Going down the listing below, print exactly each line from the one with "Content-Type: text/markdown" up to and including the one with "若读入的是闭括号，则将栈中的", and skip the rest.

:::::

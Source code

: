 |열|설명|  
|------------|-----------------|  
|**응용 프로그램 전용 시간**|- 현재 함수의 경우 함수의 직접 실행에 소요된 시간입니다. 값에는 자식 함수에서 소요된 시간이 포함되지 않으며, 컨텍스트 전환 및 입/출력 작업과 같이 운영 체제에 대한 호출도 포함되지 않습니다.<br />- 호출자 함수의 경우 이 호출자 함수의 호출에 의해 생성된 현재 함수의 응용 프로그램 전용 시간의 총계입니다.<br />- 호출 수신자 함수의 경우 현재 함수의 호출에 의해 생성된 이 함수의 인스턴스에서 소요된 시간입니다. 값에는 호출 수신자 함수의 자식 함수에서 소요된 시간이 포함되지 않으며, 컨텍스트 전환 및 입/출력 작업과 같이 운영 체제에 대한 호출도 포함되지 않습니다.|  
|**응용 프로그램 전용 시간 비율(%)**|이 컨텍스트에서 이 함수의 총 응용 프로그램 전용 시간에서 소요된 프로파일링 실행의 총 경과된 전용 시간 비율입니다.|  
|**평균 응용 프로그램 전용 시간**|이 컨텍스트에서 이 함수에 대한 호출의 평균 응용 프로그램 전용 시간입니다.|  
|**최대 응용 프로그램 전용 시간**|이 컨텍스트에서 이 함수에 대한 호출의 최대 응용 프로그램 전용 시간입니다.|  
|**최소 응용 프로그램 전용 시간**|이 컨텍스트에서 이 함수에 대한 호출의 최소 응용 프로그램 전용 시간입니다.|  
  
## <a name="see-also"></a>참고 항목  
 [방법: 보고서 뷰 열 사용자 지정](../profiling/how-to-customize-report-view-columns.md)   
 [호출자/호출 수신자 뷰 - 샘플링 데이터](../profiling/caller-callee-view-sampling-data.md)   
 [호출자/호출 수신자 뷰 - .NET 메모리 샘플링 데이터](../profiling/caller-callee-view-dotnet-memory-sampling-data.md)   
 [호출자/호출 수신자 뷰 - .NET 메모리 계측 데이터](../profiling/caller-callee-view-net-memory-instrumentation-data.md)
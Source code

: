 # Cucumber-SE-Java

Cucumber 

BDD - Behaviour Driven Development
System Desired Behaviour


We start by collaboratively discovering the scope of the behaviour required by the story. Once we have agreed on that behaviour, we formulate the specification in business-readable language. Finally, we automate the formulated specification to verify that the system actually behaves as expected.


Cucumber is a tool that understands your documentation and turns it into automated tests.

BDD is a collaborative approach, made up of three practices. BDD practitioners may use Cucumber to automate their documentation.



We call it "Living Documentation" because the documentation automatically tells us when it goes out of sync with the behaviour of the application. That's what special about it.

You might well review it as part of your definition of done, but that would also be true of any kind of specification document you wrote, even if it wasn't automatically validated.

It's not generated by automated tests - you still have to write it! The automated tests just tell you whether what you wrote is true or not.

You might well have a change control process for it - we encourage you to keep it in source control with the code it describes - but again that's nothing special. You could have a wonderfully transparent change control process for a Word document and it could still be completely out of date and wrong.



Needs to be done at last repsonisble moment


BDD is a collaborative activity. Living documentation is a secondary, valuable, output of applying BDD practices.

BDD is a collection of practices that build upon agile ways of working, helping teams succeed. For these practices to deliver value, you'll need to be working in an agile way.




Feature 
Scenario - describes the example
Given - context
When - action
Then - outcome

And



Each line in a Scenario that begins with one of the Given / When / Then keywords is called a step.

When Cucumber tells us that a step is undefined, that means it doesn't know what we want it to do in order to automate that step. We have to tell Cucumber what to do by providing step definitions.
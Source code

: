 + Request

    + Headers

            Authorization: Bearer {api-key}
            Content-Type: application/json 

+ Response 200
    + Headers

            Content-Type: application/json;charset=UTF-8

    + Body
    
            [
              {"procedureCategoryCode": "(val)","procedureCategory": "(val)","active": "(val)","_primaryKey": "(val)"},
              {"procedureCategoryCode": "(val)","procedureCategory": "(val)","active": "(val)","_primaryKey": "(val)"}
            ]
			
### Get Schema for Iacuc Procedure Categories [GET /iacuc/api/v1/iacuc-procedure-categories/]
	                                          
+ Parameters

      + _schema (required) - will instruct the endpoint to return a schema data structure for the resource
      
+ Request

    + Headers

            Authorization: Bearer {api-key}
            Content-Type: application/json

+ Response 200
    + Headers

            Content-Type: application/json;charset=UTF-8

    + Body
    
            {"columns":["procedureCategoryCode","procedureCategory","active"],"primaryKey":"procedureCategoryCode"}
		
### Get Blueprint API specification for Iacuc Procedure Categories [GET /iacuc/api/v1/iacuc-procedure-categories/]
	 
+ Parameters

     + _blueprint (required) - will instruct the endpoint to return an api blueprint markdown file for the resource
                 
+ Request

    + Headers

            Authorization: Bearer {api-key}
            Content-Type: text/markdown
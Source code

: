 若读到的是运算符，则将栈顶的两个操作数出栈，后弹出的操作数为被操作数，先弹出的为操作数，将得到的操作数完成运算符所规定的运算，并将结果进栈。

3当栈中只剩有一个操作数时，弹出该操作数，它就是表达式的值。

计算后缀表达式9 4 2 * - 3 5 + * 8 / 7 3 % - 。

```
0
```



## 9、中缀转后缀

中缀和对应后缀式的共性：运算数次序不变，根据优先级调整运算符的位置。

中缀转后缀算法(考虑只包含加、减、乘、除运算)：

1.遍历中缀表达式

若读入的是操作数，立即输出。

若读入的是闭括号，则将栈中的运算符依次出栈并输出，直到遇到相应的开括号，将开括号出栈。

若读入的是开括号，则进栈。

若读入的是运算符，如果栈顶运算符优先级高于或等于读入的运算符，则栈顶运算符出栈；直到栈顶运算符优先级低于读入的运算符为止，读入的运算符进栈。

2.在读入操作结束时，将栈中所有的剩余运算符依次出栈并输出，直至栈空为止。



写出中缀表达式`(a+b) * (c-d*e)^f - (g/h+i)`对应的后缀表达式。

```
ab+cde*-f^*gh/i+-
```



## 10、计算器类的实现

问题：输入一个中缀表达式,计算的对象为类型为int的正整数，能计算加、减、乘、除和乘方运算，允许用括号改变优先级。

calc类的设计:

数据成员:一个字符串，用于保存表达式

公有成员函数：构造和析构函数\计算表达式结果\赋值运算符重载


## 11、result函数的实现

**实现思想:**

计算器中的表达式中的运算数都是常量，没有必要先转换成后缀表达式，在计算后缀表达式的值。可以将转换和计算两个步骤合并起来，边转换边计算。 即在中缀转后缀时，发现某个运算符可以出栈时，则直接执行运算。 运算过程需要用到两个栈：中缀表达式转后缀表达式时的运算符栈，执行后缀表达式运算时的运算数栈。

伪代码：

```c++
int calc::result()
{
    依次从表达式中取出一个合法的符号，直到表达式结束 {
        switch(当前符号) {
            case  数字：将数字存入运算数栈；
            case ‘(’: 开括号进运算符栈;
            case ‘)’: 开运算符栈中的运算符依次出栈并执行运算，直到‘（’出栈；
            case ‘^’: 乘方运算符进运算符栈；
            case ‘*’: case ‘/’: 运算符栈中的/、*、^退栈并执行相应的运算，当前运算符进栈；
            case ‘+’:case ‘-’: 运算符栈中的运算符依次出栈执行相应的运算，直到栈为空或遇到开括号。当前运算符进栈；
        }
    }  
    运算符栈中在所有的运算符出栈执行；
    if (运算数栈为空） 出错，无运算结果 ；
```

:::::

■ SOLUTION FOR THIS TASK
            Content-Type: text/markdown
Source code

: 若读到的是运算符，则将栈顶的两个操作数出栈，后弹出的操作数为被操作数，先弹出的为操作数，将得到的操作数完成运算符所规定的运算，并将结果进栈。

3当栈中只剩有一个操作数时，弹出该操作数，它就是表达式的值。

计算后缀表达式9 4 2 * - 3 5 + * 8 / 7 3 % - 。

```
0
```



## 9、中缀转后缀

中缀和对应后缀式的共性：运算数次序不变，根据优先级调整运算符的位置。

中缀转后缀算法(考虑只包含加、减、乘、除运算)：

1.遍历中缀表达式

若读入的是操作数，立即输出。

若读入的是闭括号，则将栈中的运算符依次出栈并输出，直到遇到相应的开括号，将开括号出栈。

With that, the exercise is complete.